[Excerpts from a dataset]
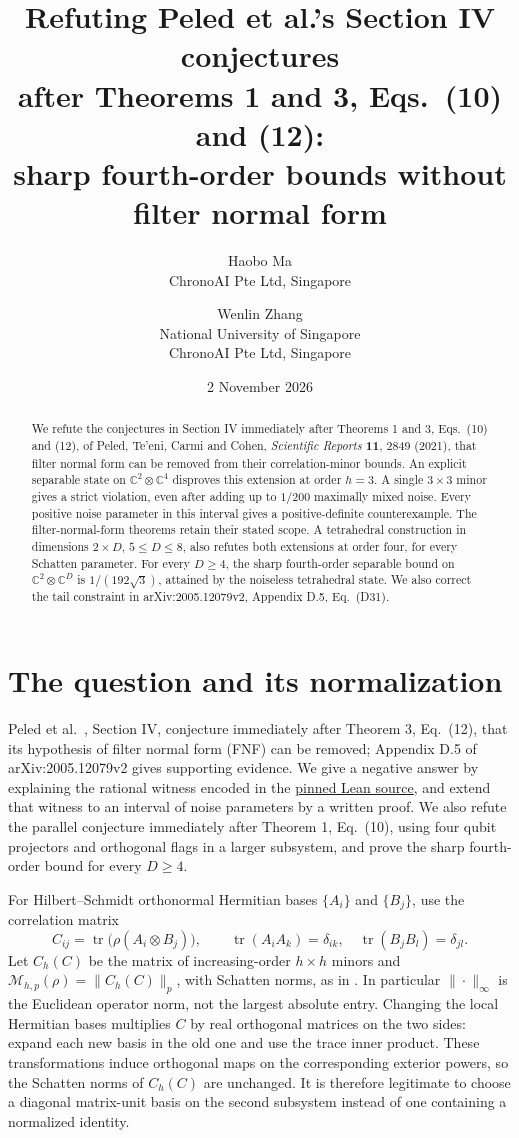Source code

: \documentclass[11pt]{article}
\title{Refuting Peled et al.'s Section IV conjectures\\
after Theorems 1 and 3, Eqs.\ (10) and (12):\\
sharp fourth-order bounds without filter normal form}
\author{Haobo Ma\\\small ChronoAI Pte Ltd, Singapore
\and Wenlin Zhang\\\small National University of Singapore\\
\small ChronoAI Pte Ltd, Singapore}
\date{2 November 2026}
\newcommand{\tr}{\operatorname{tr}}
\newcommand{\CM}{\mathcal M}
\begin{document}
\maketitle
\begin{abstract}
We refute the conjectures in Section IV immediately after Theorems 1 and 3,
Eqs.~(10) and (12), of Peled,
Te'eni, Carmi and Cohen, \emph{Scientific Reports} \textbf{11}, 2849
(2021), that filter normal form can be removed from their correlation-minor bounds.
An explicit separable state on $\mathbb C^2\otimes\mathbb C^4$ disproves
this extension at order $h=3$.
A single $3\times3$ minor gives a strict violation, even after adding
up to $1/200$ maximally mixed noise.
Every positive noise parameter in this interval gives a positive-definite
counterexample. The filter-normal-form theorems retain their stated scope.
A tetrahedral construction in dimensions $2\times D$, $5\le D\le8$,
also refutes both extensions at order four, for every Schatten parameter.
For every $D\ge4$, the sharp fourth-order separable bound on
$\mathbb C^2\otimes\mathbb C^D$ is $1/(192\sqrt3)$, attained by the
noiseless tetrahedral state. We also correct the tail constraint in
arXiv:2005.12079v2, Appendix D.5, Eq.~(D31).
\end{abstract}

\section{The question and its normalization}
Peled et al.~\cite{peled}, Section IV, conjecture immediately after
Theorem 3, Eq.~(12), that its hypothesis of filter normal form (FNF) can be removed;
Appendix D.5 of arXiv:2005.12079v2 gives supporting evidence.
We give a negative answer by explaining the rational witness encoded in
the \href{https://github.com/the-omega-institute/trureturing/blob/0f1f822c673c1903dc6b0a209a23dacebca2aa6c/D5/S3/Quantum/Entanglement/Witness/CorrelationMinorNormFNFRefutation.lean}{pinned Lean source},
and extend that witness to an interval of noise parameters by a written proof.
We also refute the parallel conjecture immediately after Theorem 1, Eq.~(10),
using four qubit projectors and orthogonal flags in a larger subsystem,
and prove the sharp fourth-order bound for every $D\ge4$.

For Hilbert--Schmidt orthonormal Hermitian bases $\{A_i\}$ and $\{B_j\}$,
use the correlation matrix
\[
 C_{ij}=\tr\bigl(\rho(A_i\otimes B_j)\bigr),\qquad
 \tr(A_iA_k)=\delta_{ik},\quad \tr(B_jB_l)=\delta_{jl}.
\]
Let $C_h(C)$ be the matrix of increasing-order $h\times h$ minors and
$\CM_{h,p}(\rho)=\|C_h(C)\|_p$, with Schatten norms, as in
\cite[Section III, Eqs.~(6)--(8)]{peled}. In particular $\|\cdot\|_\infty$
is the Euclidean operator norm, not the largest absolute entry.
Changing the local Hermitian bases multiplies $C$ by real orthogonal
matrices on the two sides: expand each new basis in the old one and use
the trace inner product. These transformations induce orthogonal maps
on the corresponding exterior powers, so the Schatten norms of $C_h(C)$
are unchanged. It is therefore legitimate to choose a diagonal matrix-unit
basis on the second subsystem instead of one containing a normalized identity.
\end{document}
--
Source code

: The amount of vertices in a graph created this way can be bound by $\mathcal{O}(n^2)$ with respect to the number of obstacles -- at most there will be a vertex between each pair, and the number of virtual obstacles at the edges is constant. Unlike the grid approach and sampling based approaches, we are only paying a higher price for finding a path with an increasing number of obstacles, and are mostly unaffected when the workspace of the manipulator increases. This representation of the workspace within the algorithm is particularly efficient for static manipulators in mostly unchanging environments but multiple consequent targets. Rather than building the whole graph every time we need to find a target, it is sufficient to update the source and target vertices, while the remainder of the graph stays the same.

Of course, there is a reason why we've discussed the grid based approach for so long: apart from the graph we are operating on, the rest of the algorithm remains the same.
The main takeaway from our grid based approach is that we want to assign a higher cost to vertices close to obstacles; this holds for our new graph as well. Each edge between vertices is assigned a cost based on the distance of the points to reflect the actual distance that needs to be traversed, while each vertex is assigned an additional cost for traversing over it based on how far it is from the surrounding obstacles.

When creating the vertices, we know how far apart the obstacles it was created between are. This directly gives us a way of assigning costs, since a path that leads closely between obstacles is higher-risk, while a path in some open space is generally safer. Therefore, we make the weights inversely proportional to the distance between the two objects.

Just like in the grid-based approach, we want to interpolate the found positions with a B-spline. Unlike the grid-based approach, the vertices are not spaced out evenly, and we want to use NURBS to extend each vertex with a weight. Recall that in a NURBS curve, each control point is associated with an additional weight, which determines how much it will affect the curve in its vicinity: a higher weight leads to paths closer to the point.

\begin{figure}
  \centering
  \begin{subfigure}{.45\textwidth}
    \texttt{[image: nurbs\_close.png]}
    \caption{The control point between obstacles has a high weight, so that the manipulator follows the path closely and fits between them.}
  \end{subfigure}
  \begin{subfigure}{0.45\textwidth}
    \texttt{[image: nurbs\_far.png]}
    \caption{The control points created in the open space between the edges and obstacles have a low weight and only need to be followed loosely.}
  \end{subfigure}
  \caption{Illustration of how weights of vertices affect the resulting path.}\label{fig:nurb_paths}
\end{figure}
---
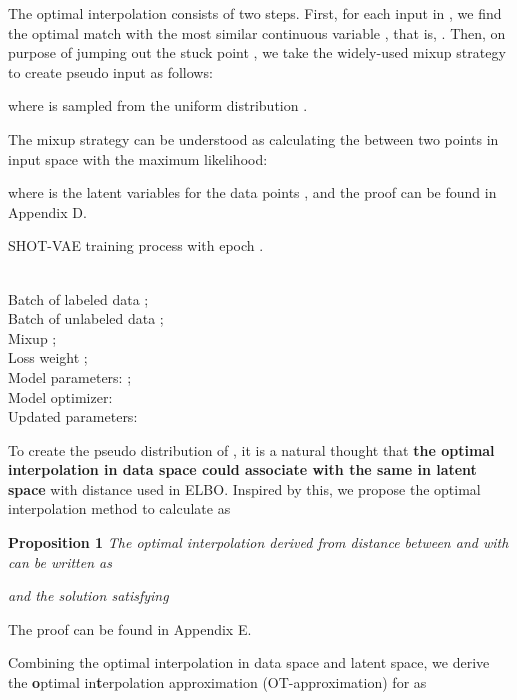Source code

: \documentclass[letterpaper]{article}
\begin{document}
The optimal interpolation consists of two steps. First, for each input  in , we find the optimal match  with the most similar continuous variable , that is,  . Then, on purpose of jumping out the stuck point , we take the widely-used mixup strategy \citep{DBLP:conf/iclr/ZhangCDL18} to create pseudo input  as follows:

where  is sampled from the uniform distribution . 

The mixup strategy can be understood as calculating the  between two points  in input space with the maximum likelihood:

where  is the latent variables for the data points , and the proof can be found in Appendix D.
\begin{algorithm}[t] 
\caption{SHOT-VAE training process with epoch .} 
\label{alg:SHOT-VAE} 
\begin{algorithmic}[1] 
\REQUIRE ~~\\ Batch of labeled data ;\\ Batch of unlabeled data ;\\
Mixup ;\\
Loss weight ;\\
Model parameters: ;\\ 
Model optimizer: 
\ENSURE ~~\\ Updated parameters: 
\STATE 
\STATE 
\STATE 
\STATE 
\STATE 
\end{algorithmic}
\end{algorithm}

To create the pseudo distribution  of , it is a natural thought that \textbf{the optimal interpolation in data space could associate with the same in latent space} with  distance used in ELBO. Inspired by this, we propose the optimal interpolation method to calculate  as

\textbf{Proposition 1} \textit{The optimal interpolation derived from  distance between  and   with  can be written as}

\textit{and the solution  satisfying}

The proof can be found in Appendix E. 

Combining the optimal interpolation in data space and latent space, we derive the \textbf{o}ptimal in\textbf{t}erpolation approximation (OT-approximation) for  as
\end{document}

▶ [Task directions]: Among the lines above, list those that contain the word "increasing".

▶ [Solution]:
Let $C_h(C)$ be the matrix of increasing-order $h\times h$ minors and
: The amount of vertices in a graph created this way can be bound by $\mathcal{O}(n^2)$ with respect to the number of obstacles -- at most there will be a vertex between each pair, and the number of virtual obstacles at the edges is constant. Unlike the grid approach and sampling based approaches, we are only paying a higher price for finding a path with an increasing number of obstacles, and are mostly unaffected when the workspace of the manipulator increases. This representation of the workspace within the algorithm is particularly efficient for static manipulators in mostly unchanging environments but multiple consequent targets. Rather than building the whole graph every time we need to find a target, it is sufficient to update the source and target vertices, while the remainder of the graph stays the same.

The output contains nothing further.